* [GOAL OF THE EXERCISE]:
Read the entries below and pull out each line with the string "sumę".

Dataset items
○ ○ ○
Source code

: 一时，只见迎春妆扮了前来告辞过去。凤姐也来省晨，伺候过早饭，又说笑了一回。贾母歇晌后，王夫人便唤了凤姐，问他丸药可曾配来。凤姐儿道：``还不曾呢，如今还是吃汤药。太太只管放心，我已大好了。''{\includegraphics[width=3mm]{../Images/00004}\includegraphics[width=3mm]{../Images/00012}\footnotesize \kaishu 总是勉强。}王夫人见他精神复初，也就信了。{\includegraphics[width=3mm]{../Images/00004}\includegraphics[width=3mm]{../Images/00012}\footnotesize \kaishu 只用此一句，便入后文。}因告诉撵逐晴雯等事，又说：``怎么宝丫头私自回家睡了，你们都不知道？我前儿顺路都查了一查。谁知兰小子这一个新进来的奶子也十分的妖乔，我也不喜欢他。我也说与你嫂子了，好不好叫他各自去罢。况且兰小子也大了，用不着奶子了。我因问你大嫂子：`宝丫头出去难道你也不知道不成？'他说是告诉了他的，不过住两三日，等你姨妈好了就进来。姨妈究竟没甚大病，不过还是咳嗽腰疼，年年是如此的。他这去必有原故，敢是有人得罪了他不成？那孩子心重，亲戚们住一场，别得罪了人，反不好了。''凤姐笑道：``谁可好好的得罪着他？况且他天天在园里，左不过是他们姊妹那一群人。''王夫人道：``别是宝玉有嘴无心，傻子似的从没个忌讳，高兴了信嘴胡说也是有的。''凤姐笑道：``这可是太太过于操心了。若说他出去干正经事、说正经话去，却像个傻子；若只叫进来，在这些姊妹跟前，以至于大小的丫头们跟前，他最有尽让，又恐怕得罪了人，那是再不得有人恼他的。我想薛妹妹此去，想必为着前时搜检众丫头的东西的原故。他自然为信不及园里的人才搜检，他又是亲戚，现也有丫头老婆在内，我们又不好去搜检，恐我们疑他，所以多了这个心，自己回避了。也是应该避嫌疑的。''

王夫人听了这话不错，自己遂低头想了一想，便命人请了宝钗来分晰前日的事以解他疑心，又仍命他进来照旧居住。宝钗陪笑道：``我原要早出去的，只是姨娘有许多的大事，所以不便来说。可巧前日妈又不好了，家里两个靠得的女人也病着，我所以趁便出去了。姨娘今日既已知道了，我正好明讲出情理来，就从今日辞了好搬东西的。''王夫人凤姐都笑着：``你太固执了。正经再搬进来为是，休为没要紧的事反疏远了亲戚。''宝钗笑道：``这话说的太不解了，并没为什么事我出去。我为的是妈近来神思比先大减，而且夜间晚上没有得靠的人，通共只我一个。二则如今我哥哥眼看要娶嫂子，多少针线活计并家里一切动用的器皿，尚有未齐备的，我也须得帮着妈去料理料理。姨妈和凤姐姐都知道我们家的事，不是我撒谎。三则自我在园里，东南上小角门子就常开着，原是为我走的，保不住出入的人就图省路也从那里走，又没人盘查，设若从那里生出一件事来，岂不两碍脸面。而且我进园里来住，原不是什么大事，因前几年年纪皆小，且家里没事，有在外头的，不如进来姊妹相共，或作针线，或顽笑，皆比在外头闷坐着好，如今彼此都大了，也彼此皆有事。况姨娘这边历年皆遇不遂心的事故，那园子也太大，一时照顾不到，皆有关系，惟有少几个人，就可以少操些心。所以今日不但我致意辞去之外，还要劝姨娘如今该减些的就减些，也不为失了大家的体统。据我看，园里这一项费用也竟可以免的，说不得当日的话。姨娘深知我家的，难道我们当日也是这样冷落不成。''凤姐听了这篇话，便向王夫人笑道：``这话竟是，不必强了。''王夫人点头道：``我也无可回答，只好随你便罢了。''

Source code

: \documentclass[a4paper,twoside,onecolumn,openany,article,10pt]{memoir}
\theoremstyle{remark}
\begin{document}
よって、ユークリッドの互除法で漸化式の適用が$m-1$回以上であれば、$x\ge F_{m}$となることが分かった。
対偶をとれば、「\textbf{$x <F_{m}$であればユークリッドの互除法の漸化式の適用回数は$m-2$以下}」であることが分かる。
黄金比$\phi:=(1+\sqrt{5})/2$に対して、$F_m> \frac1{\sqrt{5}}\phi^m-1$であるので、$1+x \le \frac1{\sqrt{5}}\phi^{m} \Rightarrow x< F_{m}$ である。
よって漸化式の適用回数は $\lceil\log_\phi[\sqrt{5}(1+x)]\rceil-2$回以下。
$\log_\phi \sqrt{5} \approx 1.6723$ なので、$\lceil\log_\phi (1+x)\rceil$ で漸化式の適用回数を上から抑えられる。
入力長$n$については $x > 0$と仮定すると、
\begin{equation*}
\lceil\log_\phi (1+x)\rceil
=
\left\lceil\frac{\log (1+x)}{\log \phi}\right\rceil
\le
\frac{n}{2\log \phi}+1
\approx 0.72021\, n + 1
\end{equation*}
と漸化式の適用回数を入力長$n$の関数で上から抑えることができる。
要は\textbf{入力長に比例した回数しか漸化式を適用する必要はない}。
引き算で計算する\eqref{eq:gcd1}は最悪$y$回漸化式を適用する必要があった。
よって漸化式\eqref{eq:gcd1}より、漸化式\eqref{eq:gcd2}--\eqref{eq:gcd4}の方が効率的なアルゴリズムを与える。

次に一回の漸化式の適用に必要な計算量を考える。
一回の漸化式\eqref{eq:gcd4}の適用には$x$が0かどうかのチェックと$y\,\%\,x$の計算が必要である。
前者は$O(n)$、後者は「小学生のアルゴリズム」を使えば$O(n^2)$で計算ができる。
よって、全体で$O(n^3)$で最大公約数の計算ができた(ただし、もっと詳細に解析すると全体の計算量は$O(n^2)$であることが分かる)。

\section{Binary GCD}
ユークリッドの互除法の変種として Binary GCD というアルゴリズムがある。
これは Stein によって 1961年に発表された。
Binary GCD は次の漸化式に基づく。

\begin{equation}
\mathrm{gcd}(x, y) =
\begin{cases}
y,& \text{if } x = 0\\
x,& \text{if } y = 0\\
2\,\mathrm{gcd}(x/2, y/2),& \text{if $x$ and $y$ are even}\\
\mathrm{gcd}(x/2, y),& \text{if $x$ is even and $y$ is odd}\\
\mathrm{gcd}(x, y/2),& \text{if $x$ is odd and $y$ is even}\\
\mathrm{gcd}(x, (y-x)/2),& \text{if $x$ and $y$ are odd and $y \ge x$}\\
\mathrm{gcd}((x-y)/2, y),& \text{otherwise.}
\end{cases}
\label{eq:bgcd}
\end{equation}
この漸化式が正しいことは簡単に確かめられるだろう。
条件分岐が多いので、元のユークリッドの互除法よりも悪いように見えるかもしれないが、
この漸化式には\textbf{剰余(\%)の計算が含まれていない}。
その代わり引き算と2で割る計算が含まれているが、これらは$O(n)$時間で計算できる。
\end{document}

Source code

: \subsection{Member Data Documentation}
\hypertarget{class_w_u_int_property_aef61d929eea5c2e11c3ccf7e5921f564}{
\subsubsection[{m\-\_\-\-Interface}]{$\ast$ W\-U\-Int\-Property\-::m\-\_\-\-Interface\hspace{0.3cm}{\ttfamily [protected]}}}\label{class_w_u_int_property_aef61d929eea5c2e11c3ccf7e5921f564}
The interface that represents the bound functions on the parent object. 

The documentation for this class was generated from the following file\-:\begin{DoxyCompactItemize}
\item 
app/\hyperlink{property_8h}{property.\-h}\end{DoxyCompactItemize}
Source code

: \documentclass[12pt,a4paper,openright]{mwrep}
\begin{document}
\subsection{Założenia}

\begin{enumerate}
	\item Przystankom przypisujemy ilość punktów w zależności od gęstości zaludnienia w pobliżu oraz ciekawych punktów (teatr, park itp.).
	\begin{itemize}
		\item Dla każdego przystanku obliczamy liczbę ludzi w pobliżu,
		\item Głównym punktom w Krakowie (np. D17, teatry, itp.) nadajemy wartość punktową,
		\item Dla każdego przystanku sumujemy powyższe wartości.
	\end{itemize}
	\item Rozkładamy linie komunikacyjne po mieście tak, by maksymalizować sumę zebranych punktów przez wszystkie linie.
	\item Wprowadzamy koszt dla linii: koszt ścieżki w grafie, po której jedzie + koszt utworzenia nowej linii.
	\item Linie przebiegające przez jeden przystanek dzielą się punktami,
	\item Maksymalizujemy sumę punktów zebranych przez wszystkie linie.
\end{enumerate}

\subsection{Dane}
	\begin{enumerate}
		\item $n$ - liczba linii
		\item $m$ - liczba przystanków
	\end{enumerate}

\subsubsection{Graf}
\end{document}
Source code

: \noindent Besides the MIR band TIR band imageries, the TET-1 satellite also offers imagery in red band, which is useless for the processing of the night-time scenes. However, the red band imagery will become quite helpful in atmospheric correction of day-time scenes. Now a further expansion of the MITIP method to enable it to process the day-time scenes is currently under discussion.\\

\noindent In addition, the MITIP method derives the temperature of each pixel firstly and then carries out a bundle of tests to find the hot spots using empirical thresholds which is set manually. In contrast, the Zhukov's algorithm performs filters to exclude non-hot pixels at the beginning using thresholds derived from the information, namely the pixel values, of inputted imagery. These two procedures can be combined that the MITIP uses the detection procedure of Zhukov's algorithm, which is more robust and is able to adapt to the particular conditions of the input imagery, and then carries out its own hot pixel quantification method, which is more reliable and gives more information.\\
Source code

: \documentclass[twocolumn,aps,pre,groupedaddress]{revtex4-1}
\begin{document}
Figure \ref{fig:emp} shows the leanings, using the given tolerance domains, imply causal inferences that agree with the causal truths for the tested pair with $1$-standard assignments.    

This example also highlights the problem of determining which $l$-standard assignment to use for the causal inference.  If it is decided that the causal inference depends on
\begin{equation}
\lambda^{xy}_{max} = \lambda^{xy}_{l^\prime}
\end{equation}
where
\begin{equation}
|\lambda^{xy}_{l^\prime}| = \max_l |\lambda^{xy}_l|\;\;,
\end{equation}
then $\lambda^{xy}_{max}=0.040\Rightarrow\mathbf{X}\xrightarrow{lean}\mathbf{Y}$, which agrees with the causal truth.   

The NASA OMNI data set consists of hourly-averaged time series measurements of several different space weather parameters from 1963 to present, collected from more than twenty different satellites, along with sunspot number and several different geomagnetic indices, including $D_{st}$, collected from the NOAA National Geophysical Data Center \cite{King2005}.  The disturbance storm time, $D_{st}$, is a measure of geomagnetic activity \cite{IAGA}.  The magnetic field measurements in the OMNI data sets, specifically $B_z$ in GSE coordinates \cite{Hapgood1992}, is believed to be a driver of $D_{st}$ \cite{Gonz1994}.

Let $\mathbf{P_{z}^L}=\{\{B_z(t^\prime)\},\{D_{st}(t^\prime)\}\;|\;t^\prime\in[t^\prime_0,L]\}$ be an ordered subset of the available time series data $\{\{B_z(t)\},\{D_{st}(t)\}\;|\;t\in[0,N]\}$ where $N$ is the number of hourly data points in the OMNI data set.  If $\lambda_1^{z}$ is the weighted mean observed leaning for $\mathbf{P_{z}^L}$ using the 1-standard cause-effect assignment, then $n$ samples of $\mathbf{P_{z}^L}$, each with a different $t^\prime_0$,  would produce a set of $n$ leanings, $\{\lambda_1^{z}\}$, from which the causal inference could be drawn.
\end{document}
○ ○ ○
* [ANSWER FOR THE TASK]:
	\item Rozkładamy linie komunikacyjne po mieście tak, by maksymalizować sumę zebranych punktów przez wszystkie linie.
	\item Maksymalizujemy sumę punktów zebranych przez wszystkie linie.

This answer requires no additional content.